Thursday, December 29, 2005

Korematsu, Coulter, and Bush

Back when Ann Coulter worked at MSNBC -- about the same time that I worked at capturing and producing the Web outtakes of her and other pundits' on-air pronouncements -- I remember that we often used to identify her in the ID line as a "Constitutional Law Expert" or "Constitutional Attorney."

I'm not sure why we did that: She has no known scholarly expertise in constitutional law, having never published anything in the way of a serious or academic exposition on the subject. She did once work as a litigator at the right-wing Center For Individual Rights in Washington, which has old connections to the white-supremacist Pioneer Fund, and whose racial goals raise disturbing questions about Coulter's background. But it remains an open question whether she ever dealt with constitutional-law issues in the courts.
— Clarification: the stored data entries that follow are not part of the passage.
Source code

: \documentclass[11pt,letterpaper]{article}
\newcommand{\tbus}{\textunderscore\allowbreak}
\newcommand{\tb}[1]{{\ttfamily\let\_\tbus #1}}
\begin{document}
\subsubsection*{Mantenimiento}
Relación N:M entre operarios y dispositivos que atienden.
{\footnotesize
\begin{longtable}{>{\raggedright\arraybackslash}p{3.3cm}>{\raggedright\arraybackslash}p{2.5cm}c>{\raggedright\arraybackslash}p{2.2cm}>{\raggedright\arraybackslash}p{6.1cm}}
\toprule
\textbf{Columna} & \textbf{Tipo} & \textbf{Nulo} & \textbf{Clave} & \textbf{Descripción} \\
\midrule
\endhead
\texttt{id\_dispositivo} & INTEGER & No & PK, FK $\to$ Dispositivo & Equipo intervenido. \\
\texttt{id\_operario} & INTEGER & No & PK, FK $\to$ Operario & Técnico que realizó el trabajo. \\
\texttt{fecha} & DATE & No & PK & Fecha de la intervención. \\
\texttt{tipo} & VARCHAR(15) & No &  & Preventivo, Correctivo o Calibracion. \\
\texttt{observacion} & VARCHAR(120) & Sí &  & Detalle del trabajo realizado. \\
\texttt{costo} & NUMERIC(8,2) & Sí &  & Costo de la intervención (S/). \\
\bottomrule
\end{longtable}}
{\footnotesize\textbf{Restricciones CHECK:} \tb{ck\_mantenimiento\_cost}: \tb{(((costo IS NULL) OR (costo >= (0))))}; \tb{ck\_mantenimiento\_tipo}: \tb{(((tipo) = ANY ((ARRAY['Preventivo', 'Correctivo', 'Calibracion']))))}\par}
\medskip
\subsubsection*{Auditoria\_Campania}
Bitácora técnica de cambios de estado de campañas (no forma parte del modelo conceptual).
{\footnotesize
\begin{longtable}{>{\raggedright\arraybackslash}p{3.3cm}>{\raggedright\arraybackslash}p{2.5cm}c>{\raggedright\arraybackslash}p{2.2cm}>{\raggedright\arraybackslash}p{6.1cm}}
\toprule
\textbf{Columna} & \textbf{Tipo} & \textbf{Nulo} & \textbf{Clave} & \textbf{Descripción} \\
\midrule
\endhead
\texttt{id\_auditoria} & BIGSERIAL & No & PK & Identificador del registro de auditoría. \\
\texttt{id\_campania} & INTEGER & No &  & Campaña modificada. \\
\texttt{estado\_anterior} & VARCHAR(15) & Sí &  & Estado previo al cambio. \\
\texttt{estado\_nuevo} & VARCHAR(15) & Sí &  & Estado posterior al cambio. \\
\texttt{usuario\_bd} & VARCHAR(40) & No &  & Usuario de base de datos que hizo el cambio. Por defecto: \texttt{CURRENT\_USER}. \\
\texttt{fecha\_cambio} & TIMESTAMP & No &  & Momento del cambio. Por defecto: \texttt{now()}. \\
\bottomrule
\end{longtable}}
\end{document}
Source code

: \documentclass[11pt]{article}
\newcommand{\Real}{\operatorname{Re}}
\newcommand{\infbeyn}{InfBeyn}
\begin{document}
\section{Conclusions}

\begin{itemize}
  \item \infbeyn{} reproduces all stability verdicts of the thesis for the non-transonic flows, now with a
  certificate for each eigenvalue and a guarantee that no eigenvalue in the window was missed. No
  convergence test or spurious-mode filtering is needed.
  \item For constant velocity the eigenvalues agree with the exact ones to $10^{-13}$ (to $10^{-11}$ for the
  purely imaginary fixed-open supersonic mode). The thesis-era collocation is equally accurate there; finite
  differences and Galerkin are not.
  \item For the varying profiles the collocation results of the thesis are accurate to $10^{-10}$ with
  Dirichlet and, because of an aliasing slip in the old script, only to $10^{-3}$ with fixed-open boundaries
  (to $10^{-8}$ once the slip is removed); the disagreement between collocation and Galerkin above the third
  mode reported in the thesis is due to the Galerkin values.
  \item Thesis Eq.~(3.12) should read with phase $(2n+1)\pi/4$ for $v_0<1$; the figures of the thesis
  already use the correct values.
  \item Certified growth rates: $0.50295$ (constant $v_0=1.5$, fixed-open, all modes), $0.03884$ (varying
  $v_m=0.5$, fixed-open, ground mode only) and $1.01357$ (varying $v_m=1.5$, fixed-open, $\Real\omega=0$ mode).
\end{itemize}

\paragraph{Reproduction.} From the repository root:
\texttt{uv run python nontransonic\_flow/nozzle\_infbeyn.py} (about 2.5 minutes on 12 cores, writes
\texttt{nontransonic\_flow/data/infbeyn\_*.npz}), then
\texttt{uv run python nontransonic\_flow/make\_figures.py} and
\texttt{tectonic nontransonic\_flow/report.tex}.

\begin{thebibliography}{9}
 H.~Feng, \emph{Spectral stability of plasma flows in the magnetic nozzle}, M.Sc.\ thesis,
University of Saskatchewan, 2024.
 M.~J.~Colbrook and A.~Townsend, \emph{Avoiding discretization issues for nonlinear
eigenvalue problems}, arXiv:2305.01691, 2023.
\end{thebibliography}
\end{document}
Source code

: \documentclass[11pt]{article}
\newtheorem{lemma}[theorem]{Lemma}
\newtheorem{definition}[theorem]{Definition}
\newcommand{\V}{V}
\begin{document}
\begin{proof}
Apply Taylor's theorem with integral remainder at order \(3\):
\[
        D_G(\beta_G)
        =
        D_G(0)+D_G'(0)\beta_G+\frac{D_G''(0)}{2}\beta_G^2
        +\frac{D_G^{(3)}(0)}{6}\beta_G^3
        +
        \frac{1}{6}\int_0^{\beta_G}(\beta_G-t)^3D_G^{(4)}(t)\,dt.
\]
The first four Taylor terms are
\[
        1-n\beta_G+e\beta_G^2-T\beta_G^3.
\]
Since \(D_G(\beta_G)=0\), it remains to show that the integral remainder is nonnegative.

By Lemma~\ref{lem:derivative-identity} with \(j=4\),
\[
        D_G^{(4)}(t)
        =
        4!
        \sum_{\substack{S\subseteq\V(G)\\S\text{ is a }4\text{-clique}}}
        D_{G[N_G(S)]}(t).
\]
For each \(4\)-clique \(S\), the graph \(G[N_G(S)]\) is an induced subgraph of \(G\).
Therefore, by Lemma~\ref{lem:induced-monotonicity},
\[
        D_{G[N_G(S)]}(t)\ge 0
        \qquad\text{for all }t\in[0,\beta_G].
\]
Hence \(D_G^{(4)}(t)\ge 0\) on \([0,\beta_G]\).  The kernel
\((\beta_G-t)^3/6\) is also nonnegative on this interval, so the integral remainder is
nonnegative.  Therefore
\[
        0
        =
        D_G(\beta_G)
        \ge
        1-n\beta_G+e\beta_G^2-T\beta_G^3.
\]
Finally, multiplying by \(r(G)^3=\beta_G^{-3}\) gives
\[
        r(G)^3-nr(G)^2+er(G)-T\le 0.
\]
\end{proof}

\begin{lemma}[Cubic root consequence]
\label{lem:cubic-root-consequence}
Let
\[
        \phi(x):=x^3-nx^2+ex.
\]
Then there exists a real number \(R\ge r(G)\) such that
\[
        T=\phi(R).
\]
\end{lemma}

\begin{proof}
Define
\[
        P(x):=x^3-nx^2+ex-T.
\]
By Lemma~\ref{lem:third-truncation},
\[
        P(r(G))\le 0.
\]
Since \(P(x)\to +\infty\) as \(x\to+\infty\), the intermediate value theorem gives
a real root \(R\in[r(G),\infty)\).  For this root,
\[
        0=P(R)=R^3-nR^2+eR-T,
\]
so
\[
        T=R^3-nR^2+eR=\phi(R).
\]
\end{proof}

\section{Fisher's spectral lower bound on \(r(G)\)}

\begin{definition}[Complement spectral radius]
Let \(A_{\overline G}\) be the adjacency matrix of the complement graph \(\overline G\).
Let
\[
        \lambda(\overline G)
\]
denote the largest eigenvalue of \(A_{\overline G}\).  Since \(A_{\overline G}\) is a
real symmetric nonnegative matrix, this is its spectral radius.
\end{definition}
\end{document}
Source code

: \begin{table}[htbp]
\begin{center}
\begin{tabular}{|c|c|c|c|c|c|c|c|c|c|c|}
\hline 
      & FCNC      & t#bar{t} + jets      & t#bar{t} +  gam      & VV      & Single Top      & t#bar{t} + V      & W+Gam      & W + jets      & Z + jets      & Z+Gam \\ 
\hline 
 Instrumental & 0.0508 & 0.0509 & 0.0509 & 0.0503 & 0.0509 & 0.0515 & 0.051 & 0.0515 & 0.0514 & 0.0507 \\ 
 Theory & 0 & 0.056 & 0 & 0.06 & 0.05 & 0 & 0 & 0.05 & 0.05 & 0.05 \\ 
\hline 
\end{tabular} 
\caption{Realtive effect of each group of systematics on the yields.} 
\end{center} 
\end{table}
In any event, usually the "consitutional expert" description applies to folks like Richard Posner or Laurence Tribe, people who actually have the background and experience, and thus the expertise.

However, I've observed during Coulter's ascent that it doesn't really matter what label she uses, because her role in the conservative movement is pretty well-defined by now, even as it was back then: Chief Firebomb Thrower. She's at the cutting edge of the movement, and as such is an uncannily accurate predictor of the direction the entire American right is about to take.

Now, I first noticed this during the runup to the Clinton impeachment brouhaha: behind the reasonable moniker of "constitutional law expert," Coulter was twitching and foaming at the mouth about the president's supposed abrogations of the law. It wasn't the blow jobs, she insisted, it was the lawbreaking. Funny how that standard changes with the times, isn't it?

Anyway, her "constitutional attorney" pose was purely for the purpose of fomenting impeachment. Skip forward seven or eight years, and it's clear that she's still using the same schtick, but the apparent purpose is profoundly disturbing.

Check out this passage from her most recent column extolling the virtues of George W. Bush's domestic-spying program:
In previous wars, the country has done far worse than monitor telephone calls placed to jihad headquarters. FDR rounded up Japanese -- many of them loyal American citizens -- and threw them in internment camps. Most appallingly, at the same time, he let New York Times editors wander free.

Note the following about the Japanese internment:

1) The Supreme Court upheld the president's authority to intern the Japanese during wartime;

2) That case, Korematsu v. United States, is still good law;

3) There are no Japanese internment camps today. (Although the no-limit blackjack section at Caesar's Palace on a Saturday night comes pretty close.)

It's one or the other: Either we take the politically correct, scattershot approach and violate everyone's civil liberties, or we focus on the group threatening us and -- in the worst-case scenario -- run the risk of briefly violating the civil liberties of 1,000 people in a country of 300 million.

Other than the gratuitous and crude racial stereotype, and the eliminationist "humor" that is not merely a recurring feature but a defining obsession of Coulter's schtick, the most remarkable aspect of this analysis is her claim that Korematsu v. United States is "good law."

A lot depends, of course, on your definition of "good law." If it simply means that the ruling in question has never been overturned and is, in at least a technical sense, in force, then Coulter is right.

But if, by "good law," you mean rulings a court would uphold today as valid, then that's another matter altogether.

It is in fact something of an article of faith in legal circles that Korematsu is one of the Supreme Court's three great historical mistakes, ranking alongside Dred Scot and Plessy v. Ferguson in the annals of bad law.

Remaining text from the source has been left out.